▶ _Source records_

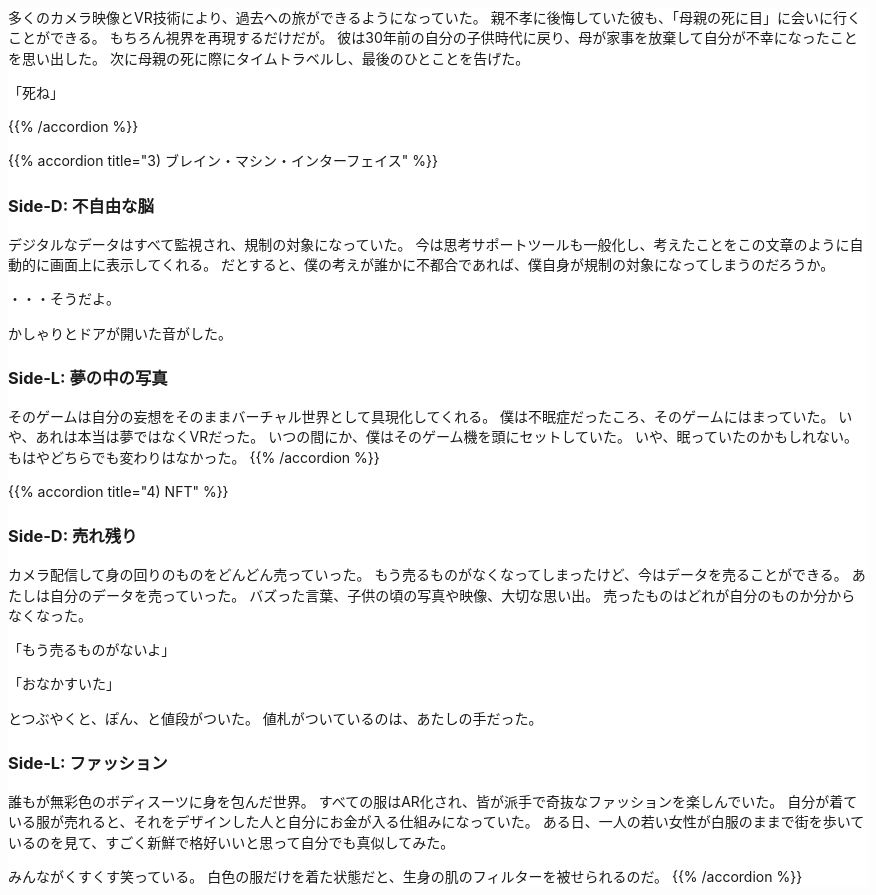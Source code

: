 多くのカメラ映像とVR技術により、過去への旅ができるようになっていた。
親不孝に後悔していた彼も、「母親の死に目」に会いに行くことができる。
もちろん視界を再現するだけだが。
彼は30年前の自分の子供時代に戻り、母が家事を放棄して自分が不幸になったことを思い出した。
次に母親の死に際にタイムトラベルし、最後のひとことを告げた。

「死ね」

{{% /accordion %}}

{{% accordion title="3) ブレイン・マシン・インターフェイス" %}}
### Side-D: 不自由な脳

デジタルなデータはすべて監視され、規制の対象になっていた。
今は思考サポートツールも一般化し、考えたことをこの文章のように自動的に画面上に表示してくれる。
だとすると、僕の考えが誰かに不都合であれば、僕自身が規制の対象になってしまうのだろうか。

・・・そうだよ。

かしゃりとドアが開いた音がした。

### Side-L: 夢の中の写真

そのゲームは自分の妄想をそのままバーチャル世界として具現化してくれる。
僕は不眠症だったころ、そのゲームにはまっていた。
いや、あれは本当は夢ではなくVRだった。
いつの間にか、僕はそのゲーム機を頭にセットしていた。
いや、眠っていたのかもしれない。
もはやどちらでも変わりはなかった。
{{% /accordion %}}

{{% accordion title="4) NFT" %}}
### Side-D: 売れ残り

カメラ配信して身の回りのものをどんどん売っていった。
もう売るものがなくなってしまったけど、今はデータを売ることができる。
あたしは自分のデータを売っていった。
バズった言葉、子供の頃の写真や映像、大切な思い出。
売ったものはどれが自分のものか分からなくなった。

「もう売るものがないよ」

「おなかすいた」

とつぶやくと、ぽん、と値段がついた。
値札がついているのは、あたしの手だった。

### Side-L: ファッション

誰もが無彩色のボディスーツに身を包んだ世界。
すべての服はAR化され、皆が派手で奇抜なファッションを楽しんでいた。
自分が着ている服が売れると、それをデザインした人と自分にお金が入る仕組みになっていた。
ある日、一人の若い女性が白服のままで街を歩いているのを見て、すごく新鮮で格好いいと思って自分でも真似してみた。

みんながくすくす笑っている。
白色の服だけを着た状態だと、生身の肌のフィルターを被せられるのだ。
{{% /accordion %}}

▶ _The problem_
Set down only the lines running from the line with "ある日、一人の若い女性が白服" to the end of the entries above, both included, exactly as they stand.

▶ _Task output_
ある日、一人の若い女性が白服のままで街を歩いているのを見て、すごく新鮮で格好いいと思って自分でも真似してみた。

みんながくすくす笑っている。
白色の服だけを着た状態だと、生身の肌のフィルターを被せられるのだ。
{{% /accordion %}}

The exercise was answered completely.